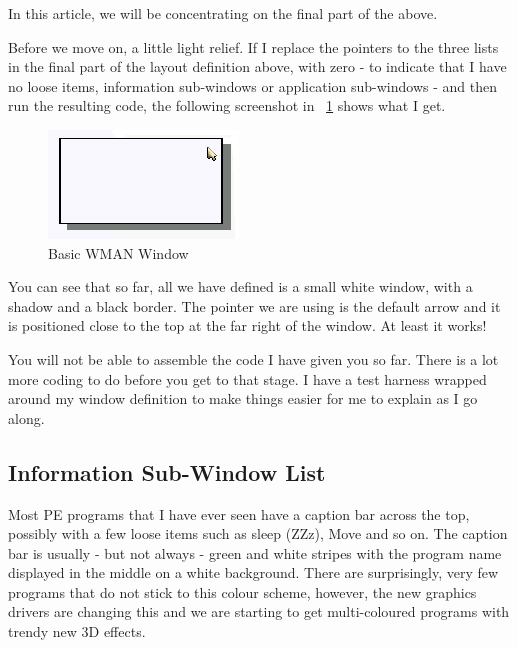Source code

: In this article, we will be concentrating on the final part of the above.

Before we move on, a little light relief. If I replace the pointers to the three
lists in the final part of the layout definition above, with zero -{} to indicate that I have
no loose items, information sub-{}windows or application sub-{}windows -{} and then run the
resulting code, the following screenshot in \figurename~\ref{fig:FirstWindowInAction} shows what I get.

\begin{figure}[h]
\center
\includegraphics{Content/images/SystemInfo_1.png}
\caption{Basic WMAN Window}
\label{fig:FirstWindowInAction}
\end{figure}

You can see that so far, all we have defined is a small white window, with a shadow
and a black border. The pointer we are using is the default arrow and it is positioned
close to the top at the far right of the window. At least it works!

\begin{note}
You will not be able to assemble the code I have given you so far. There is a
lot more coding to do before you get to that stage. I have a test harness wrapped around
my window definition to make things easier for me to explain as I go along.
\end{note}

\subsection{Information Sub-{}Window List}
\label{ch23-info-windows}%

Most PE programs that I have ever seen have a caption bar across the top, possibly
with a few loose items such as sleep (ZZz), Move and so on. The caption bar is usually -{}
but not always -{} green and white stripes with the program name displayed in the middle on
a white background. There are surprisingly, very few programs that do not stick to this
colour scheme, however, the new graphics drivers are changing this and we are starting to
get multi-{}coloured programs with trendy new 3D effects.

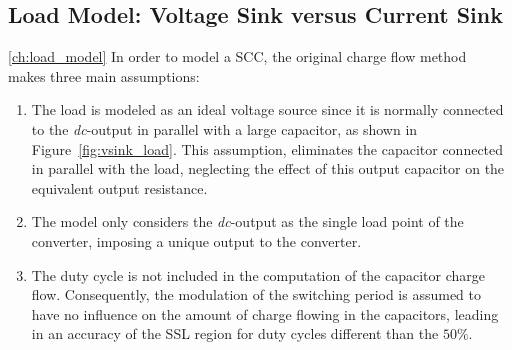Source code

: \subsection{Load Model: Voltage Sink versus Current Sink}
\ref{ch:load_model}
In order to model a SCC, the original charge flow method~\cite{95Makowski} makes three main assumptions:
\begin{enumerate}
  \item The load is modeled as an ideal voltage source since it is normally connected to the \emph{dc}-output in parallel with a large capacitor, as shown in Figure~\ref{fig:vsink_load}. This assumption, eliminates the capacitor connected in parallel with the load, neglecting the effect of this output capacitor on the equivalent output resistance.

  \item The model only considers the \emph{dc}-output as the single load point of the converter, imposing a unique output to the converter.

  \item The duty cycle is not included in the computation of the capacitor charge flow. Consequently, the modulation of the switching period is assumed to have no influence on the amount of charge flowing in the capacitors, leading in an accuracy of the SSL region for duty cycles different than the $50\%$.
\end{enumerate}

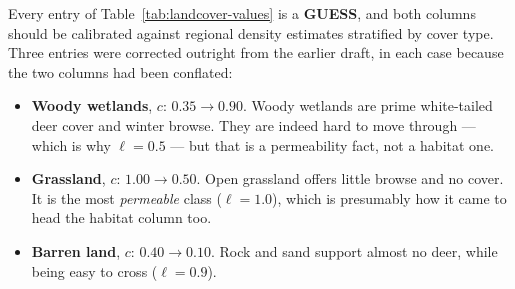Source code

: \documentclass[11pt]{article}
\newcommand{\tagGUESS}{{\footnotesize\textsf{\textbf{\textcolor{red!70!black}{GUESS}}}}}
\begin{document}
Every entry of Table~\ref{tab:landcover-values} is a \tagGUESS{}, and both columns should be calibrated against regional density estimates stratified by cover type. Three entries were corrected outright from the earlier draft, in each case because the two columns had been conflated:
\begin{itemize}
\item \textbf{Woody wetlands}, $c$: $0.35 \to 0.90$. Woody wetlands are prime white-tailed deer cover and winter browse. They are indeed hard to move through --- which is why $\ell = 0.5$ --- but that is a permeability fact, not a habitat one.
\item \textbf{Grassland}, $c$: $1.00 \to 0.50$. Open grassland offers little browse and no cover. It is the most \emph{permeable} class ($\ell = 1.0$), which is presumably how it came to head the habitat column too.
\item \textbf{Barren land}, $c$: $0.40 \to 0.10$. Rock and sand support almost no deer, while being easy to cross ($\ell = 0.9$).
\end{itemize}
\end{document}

__________________________________________________

# [PROBLEM TO WORK ON]
Extract all lines from the data in which "above" is found.

# [RESULT]
: In this article, we will be concentrating on the final part of the above.
lists in the final part of the layout definition above, with zero -{} to indicate that I have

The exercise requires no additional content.